In the fall of 1910, Catholicos Sahag sent V. Rev. Fr. Nerses Tanielian to Adana as a catholicossal vicar.  And in May 1911 V.  Rev. Fr. Shahé Kasbarian was elected prelate of Adana by the Representative Assembly, receiving 38 votes out of 42.

  1. Rev. Fr. Nerses had an active life in Adana. He especially revived the rebuilding activity.

In the book ‘Adanayi Hayots Badmoutiun’ (History of the Armenians of Adana), there is a description of how one day V. Rev. Fr. Nerses criticized the mayor of Adana, the Roumeltsi Tsigan Mouammer, for his injustice.

… During the time of ‘hurriet’ (Freedom) the leader of a group of Cherkezes on the Caucasus front was a thieving, bloodthirsty and vicious character.   V. Rev. Fr. Nerses, unable to tolerate the injustice in the treatment of property and other judicial issues, criticized him openly during a meeting.  One day, the vali told the chancellor of the prelacy: “Give my advice to your religious leader. His, as well as my positions require that rather than speak in harsh and severe tones on every issue, he should talk softly and talk little.  Otherwise consequences can be very detrimental…”

When the prelate heard this, he replied in the following manner: “… Our Lord’s message is: “Let your ‘yes’ be yes and your ‘no’ be no.’”

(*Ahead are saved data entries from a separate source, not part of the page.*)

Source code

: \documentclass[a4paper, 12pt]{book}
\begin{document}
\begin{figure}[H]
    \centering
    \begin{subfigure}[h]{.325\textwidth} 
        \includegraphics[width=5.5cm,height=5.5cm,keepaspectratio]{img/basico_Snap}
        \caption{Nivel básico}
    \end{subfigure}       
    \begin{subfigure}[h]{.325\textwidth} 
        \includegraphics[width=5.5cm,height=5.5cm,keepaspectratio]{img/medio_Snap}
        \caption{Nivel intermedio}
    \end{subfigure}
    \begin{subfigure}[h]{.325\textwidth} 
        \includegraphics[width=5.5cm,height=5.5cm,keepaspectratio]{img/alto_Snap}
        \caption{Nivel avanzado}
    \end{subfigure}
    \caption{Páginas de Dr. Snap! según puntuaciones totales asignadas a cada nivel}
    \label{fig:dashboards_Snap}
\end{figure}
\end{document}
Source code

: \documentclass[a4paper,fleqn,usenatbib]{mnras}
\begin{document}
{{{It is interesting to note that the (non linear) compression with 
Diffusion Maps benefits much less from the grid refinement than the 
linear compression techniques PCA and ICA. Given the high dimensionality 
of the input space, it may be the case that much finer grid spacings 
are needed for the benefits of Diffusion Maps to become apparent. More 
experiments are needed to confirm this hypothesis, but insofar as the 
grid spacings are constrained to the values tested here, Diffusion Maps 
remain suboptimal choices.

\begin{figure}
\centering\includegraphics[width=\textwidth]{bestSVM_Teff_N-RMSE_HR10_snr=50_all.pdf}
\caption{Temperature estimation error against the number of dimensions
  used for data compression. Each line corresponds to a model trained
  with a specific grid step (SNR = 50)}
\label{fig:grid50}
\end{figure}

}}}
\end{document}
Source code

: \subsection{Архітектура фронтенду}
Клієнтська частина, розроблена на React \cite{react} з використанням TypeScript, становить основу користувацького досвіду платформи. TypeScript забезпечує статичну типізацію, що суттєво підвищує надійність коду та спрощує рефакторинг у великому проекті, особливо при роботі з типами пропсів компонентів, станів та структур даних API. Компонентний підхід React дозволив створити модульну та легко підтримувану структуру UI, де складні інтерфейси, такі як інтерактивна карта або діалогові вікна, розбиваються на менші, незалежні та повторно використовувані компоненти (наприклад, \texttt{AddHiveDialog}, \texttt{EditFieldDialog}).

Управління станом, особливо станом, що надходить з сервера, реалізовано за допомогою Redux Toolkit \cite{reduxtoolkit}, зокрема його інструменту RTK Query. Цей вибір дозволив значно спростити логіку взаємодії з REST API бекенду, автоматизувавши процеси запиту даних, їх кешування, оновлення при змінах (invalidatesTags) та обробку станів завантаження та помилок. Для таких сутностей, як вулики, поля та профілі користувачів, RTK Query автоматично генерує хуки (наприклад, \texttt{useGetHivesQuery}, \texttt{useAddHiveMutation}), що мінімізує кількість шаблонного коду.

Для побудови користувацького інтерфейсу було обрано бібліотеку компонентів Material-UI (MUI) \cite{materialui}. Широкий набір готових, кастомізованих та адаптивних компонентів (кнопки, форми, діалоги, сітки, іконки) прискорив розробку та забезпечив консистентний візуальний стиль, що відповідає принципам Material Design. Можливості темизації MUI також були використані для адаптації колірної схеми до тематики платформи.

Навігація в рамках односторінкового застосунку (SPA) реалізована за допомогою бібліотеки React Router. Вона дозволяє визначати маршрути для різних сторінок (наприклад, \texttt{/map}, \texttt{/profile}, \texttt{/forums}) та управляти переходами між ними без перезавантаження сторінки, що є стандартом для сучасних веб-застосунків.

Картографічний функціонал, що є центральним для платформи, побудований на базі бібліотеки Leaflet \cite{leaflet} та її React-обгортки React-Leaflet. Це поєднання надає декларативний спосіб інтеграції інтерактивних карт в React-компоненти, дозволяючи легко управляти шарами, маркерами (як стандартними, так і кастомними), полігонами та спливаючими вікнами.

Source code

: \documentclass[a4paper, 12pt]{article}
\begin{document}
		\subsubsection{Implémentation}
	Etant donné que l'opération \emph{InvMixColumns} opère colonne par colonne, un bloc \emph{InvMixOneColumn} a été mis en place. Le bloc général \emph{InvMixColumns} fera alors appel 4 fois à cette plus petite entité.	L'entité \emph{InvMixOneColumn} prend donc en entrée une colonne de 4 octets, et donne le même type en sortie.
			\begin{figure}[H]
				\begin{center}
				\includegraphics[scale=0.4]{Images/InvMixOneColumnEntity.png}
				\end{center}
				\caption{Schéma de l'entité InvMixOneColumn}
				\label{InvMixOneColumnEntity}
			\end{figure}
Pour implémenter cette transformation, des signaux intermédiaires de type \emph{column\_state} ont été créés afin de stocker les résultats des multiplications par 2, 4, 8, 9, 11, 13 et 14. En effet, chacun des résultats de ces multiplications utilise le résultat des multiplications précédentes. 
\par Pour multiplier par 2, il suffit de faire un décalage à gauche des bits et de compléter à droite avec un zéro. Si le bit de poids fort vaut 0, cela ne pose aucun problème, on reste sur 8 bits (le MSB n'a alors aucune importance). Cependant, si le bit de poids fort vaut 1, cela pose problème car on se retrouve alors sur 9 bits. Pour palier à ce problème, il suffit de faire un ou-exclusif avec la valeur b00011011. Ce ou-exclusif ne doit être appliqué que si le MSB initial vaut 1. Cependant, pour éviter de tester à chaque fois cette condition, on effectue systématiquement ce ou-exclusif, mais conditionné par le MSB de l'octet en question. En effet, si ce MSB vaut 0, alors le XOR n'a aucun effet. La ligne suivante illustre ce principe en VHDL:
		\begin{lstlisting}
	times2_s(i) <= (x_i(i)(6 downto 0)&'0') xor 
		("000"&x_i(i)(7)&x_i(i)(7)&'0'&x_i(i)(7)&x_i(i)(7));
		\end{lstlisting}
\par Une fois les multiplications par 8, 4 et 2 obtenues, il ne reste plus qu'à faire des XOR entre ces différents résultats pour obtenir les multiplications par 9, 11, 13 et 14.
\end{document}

During 1911 he was ordained bishop by the Catholicos of Cilicia, Sahag II Khabayian.  The weekly “Dadjar” wrote that Bishop Nerses Tanielian went to Beirut to be treated for health issues and was elected prelate of Aleppo.

In 1914, he was elected prelate to the diocese of Yozghat and went to his office in the fall.  In fact, this time, the voice of responsibility was calling him from the diocese of Yozghat to assume the leadership of a more responsible position.

Having learned from past experience, Bishop Nerses wanted to have a recommendation, a written document announcing and sponsoring his position, so that he could go safely to his job in Yozghat.  He appealed to his dear friend living in Pera, hoping to obtain such a recommendation from the Naval Minister, Djemal Pasha (the previous mayor of Adana).  But he was refused.  “How do you expect me to give a recommendation to a priest who used weapons against us in Hajen?”

In October of the same year, 1914, all the youth of military age, 18-45, were rounded up allegedly to defend the Ottoman fatherland.

During April 11th – 24th 1915 all the intellectuals, leaders and persons active in the community had already been arrested.  The Turkish government appointed new governors in all the provinces and its first priority was to prevent all communication between the villages and cities.

In May of 1915 the government started to implement its premeditated and organized plan.  First of all, it gave orders to gather all the guns of the Armenians in Yozghat, allegedly for the internal security of the country.

The following documentary letter written by the parish to Bishop Nerses Tanielian shows a clear picture regarding this issue:


Medz Chat, May 1915

His Grace, Bishop Nerses Tanielian

Prelate of the Diocese of Yozghat

Your Grace,

We feel obliged to present to you the precarious situation of our village and await anxiously for a directive from your Grace.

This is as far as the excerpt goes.